It’s about 15 years since a Scottish poet won an Eric Gregory Award (not including Frances Leviston who left Scotland at the age of 9) – awards made to poets under 30 who show particular promise. Before anyone assumes this is due to southern prejudice, Scottish poets won the award regularly in the years beforehand. The question of why so few young poets of talent have emerged in the past while shouldn’t be talked away. I’m told by one Scottish-based publisher that most of the strongest submissions are coming from outside Scotland. Major UK publishers seem to be queuing up to publish collection debuts by poets under 30 (some, I think, have rushed into it a few years too early, but that’s another matter), but none of the poets are Scottish. Major Scottish publisher, Polygon, has started to publish poetry again. Its first book was by Sam Meekings, a young English poet. Its second will be by an English woman, albeit one currently based in Scotland.

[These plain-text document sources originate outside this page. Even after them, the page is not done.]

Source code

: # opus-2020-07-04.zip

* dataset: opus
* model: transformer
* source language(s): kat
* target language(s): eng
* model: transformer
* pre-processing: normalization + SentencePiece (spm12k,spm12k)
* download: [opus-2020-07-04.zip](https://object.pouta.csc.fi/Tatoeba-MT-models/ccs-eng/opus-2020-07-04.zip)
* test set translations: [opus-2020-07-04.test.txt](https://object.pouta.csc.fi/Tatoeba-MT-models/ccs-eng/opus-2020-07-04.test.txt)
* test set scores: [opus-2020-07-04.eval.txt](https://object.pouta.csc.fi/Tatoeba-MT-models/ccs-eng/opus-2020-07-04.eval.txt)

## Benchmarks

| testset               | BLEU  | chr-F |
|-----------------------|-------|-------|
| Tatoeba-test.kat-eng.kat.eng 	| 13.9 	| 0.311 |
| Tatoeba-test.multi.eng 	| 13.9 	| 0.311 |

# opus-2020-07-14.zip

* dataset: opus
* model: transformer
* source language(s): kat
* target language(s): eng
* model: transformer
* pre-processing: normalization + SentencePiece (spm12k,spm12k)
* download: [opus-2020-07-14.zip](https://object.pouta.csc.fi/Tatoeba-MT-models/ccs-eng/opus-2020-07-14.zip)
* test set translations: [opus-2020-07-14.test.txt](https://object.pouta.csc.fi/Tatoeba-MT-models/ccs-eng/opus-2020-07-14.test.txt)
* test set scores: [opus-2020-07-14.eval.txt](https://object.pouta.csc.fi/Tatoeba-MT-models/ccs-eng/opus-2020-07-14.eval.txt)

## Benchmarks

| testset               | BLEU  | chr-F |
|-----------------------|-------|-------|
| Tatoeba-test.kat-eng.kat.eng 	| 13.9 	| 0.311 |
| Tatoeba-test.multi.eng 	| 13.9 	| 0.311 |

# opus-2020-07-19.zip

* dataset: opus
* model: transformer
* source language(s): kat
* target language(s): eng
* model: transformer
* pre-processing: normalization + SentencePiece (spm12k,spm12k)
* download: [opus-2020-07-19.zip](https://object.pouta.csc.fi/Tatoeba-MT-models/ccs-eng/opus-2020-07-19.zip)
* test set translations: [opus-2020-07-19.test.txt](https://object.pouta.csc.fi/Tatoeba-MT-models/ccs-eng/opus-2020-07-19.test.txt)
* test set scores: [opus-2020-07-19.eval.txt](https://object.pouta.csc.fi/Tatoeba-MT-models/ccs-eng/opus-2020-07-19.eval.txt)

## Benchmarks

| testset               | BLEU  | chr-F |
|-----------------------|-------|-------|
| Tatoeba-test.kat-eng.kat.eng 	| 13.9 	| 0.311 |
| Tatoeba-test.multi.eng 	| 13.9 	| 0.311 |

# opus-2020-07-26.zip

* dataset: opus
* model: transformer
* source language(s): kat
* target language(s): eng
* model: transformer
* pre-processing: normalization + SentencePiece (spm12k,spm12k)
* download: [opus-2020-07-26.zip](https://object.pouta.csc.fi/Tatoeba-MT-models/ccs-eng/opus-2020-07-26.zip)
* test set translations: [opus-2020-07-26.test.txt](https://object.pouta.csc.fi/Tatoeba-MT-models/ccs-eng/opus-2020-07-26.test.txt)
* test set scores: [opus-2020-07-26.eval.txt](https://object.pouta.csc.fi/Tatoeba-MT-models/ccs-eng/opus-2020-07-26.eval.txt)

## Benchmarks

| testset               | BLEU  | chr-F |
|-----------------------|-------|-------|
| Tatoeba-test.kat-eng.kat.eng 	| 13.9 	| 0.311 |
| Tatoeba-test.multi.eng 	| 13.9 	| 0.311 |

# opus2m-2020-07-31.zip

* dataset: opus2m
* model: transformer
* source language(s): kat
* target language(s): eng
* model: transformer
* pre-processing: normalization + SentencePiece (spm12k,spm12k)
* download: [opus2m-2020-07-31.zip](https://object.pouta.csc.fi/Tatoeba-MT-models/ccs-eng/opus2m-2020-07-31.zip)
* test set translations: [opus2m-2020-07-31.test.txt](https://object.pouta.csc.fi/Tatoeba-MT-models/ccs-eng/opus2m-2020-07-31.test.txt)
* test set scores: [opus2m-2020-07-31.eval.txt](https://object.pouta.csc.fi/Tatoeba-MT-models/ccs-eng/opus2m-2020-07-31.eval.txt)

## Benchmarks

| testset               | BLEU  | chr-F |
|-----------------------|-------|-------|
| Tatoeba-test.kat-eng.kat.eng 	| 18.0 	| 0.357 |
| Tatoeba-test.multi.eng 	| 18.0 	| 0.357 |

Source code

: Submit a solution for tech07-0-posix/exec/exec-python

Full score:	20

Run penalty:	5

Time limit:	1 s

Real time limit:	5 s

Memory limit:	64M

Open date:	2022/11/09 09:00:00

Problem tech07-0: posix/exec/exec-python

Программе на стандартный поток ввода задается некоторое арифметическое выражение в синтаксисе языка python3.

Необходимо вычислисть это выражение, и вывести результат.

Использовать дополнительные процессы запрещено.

It could be that these things come in waves and that the Gregory Award recipients from the seventies, eighties and early nineties represented a peculiarly talented generation of Scottish poets who fed off one another. A few young women in their late teens and twenties are currently emerging who show promise and it’s vital that such promise is nurtured. Where the young Scottish male poets are is another matter! Perhaps it’s also worth asking where a new generation of poetry readers is likely to come from.
The emergence in Glasgow in the last couple of years of movements such as St Mungo’s Mirrorball and Vital Synz (their website seems to have disappeared), who offer mentorships and high-level workshops with skilled poets and editors, as well as programmes of live readings, might eventually lead to new, young poets breaking through. I don’t see anything on the same level happening in any other city or town. A few years ago, almost nothing was happening in Glasgow, but it’s now at the centre of things. Edinburgh’s complacency may well be its downfall.
This is the first post in an occasional series. I’ll take a look at
other aspects of the Scottish poetry scene every so often over the next few months.